Stored data entries:
* * * * * * * * *
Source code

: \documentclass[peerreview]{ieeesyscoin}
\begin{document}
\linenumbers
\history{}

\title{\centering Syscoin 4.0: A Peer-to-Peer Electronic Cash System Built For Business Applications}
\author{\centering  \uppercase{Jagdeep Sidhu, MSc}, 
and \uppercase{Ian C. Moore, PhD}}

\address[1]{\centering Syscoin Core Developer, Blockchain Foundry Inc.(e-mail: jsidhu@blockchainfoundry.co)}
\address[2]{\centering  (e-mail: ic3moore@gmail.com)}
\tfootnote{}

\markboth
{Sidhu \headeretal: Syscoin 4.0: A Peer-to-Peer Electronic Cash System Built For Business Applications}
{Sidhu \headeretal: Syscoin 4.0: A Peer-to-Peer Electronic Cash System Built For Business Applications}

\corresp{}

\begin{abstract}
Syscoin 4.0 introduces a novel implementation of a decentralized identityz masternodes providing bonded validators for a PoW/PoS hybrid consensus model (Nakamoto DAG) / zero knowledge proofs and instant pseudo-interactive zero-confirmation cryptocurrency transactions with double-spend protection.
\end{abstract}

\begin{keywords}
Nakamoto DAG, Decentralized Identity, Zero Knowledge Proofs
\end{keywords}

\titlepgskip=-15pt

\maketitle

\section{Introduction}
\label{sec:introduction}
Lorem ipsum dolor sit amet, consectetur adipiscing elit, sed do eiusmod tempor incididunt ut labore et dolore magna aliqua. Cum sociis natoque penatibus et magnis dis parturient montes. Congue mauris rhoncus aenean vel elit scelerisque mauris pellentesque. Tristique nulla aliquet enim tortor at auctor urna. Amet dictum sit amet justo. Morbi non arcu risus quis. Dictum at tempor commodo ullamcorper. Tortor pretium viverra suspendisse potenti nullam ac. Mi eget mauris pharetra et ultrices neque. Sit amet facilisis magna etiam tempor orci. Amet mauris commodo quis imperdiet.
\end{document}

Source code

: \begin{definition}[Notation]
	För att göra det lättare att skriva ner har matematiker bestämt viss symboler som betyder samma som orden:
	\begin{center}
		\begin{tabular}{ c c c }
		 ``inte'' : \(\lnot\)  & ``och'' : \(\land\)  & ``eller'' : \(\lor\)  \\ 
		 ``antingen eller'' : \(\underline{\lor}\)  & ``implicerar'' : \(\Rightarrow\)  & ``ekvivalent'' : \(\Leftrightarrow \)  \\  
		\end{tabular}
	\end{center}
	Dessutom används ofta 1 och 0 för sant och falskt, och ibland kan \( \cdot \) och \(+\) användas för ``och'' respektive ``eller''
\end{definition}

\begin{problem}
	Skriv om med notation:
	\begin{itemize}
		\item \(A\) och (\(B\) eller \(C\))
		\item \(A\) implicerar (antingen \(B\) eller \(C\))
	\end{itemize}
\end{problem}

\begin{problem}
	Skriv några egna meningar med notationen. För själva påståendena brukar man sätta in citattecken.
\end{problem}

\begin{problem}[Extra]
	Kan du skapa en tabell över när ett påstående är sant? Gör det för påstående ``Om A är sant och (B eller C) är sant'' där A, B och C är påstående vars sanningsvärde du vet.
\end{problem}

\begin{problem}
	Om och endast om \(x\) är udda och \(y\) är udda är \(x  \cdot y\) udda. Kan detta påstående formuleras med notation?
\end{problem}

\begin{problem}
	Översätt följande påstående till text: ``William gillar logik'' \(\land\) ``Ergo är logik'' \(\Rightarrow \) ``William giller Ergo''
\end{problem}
* * * * * * * * *
Reproduce the data in its entirety, matching each character.

Source code

: \documentclass[peerreview]{ieeesyscoin}
\begin{document}
\linenumbers
\history{}

\title{\centering Syscoin 4.0: A Peer-to-Peer Electronic Cash System Built For Business Applications}
\author{\centering  \uppercase{Jagdeep Sidhu, MSc}, 
and \uppercase{Ian C. Moore, PhD}}

\address[1]{\centering Syscoin Core Developer, Blockchain Foundry Inc.(e-mail: jsidhu@blockchainfoundry.co)}
\address[2]{\centering  (e-mail: ic3moore@gmail.com)}
\tfootnote{}

\markboth
{Sidhu \headeretal: Syscoin 4.0: A Peer-to-Peer Electronic Cash System Built For Business Applications}
{Sidhu \headeretal: Syscoin 4.0: A Peer-to-Peer Electronic Cash System Built For Business Applications}

\corresp{}

\begin{abstract}
Syscoin 4.0 introduces a novel implementation of a decentralized identityz masternodes providing bonded validators for a PoW/PoS hybrid consensus model (Nakamoto DAG) / zero knowledge proofs and instant pseudo-interactive zero-confirmation cryptocurrency transactions with double-spend protection.
\end{abstract}

\begin{keywords}
Nakamoto DAG, Decentralized Identity, Zero Knowledge Proofs
\end{keywords}

\titlepgskip=-15pt

\maketitle

\section{Introduction}
\label{sec:introduction}
Lorem ipsum dolor sit amet, consectetur adipiscing elit, sed do eiusmod tempor incididunt ut labore et dolore magna aliqua. Cum sociis natoque penatibus et magnis dis parturient montes. Congue mauris rhoncus aenean vel elit scelerisque mauris pellentesque. Tristique nulla aliquet enim tortor at auctor urna. Amet dictum sit amet justo. Morbi non arcu risus quis. Dictum at tempor commodo ullamcorper. Tortor pretium viverra suspendisse potenti nullam ac. Mi eget mauris pharetra et ultrices neque. Sit amet facilisis magna etiam tempor orci. Amet mauris commodo quis imperdiet.
\end{document}

Source code

: \begin{definition}[Notation]
	För att göra det lättare att skriva ner har matematiker bestämt viss symboler som betyder samma som orden:
	\begin{center}
		\begin{tabular}{ c c c }
		 ``inte'' : \(\lnot\)  & ``och'' : \(\land\)  & ``eller'' : \(\lor\)  \\ 
		 ``antingen eller'' : \(\underline{\lor}\)  & ``implicerar'' : \(\Rightarrow\)  & ``ekvivalent'' : \(\Leftrightarrow \)  \\  
		\end{tabular}
	\end{center}
	Dessutom används ofta 1 och 0 för sant och falskt, och ibland kan \( \cdot \) och \(+\) användas för ``och'' respektive ``eller''
\end{definition}

\begin{problem}
	Skriv om med notation:
	\begin{itemize}
		\item \(A\) och (\(B\) eller \(C\))
		\item \(A\) implicerar (antingen \(B\) eller \(C\))
	\end{itemize}
\end{problem}

\begin{problem}
	Skriv några egna meningar med notationen. För själva påståendena brukar man sätta in citattecken.
\end{problem}

\begin{problem}[Extra]
	Kan du skapa en tabell över när ett påstående är sant? Gör det för påstående ``Om A är sant och (B eller C) är sant'' där A, B och C är påstående vars sanningsvärde du vet.
\end{problem}

\begin{problem}
	Om och endast om \(x\) är udda och \(y\) är udda är \(x  \cdot y\) udda. Kan detta påstående formuleras med notation?
\end{problem}

\begin{problem}
	Översätt följande påstående till text: ``William gillar logik'' \(\land\) ``Ergo är logik'' \(\Rightarrow \) ``William giller Ergo''
\end{problem}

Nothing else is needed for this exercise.